(Stored data entries)
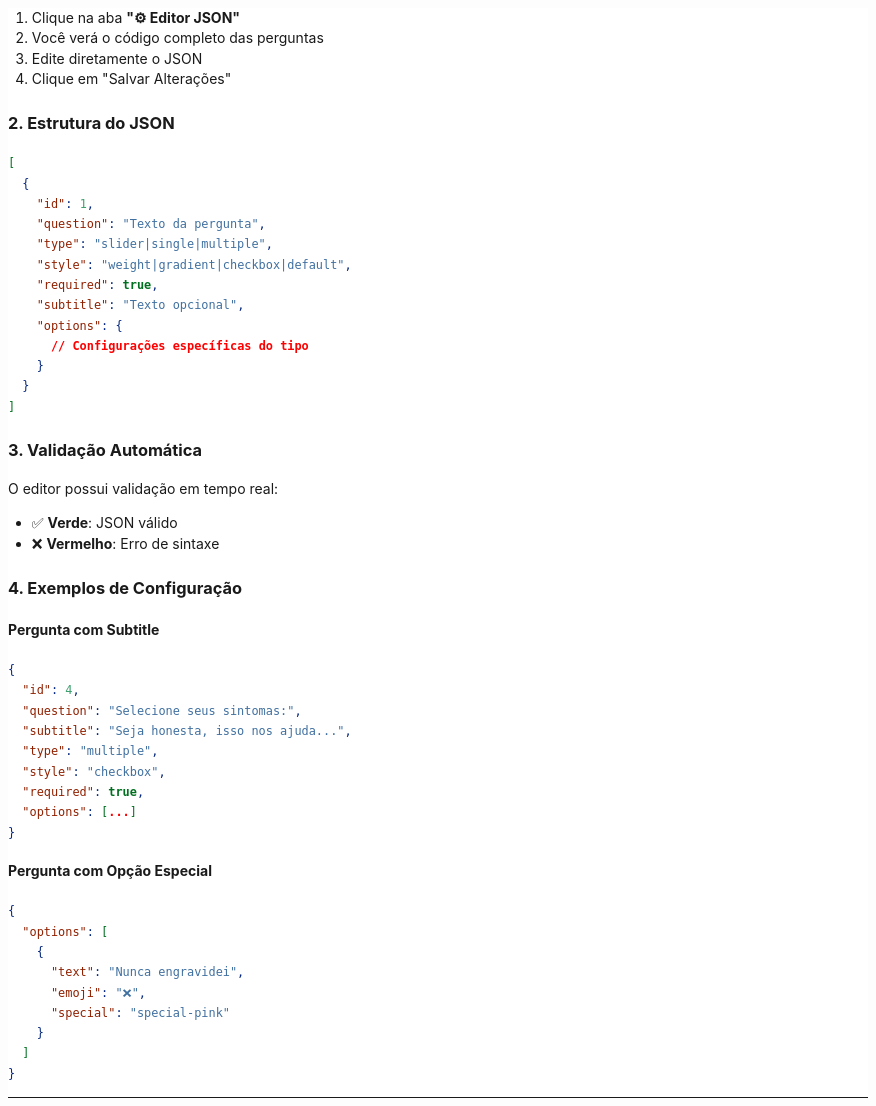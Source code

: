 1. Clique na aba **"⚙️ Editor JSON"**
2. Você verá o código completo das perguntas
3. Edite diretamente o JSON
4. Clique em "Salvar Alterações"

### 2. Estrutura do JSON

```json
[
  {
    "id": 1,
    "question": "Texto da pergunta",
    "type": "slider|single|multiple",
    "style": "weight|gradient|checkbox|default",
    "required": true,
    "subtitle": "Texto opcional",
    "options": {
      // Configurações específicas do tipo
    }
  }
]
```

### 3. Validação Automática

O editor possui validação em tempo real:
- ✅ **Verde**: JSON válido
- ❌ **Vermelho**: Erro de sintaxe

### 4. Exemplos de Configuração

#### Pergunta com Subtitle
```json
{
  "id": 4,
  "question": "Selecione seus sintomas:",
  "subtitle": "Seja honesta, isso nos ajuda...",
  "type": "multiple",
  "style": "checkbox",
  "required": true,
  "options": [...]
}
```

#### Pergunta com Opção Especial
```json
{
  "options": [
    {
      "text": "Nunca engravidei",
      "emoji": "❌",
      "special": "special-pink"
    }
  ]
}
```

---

* * *

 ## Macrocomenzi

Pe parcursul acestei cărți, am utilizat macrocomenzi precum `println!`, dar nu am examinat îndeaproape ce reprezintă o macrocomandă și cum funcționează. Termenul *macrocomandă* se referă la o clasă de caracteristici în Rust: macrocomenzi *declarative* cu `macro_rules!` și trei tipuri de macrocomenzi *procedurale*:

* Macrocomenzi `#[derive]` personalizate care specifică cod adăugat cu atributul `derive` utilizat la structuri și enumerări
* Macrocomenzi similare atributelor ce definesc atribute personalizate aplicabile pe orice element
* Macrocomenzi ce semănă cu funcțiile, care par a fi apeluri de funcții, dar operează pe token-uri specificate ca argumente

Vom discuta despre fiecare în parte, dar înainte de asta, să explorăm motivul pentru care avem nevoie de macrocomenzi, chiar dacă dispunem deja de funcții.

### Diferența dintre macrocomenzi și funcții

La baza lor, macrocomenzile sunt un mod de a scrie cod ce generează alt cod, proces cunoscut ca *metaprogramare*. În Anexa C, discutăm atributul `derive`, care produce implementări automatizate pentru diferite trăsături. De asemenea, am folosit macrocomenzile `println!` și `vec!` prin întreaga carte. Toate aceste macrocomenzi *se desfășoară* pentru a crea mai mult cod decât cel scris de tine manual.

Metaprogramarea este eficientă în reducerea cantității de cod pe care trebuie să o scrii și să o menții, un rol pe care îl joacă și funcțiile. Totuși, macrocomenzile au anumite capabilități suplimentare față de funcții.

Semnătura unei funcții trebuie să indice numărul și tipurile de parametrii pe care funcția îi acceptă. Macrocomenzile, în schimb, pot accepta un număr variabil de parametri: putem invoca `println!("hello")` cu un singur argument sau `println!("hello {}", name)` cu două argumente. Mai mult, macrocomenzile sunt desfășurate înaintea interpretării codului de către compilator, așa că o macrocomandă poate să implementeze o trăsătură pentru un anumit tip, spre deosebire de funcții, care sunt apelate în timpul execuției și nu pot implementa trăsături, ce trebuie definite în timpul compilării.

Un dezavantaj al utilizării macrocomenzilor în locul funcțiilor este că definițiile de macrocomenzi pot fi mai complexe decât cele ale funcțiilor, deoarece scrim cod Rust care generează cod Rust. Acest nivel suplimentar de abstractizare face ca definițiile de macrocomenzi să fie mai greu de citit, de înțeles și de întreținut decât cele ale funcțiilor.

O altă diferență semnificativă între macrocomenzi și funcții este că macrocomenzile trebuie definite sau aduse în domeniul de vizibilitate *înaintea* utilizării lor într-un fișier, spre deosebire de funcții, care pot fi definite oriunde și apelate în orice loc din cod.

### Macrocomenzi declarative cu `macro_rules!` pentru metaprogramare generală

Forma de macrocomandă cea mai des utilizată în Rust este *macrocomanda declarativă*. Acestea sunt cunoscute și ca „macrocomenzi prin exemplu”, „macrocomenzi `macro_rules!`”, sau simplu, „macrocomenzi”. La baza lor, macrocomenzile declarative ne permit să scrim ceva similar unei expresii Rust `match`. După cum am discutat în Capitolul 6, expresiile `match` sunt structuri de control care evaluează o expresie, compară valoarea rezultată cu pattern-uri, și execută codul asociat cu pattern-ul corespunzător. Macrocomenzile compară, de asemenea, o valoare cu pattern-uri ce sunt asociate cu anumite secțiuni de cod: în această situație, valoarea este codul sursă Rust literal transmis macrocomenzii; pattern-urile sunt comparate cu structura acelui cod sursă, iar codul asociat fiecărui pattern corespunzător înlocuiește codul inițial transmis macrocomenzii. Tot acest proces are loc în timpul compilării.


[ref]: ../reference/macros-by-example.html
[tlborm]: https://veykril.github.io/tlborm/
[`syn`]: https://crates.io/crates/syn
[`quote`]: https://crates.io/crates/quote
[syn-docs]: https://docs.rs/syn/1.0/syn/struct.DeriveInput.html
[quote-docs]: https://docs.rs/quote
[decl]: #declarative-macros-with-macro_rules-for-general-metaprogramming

* [Description of the task]: Report each line in the entries where the string "funcțiile" occurs.

* [Completed exercise]:
* Macrocomenzi ce semănă cu funcțiile, care par a fi apeluri de funcții, dar operează pe token-uri specificate ca argumente
Metaprogramarea este eficientă în reducerea cantității de cod pe care trebuie să o scrii și să o menții, un rol pe care îl joacă și funcțiile. Totuși, macrocomenzile au anumite capabilități suplimentare față de funcții.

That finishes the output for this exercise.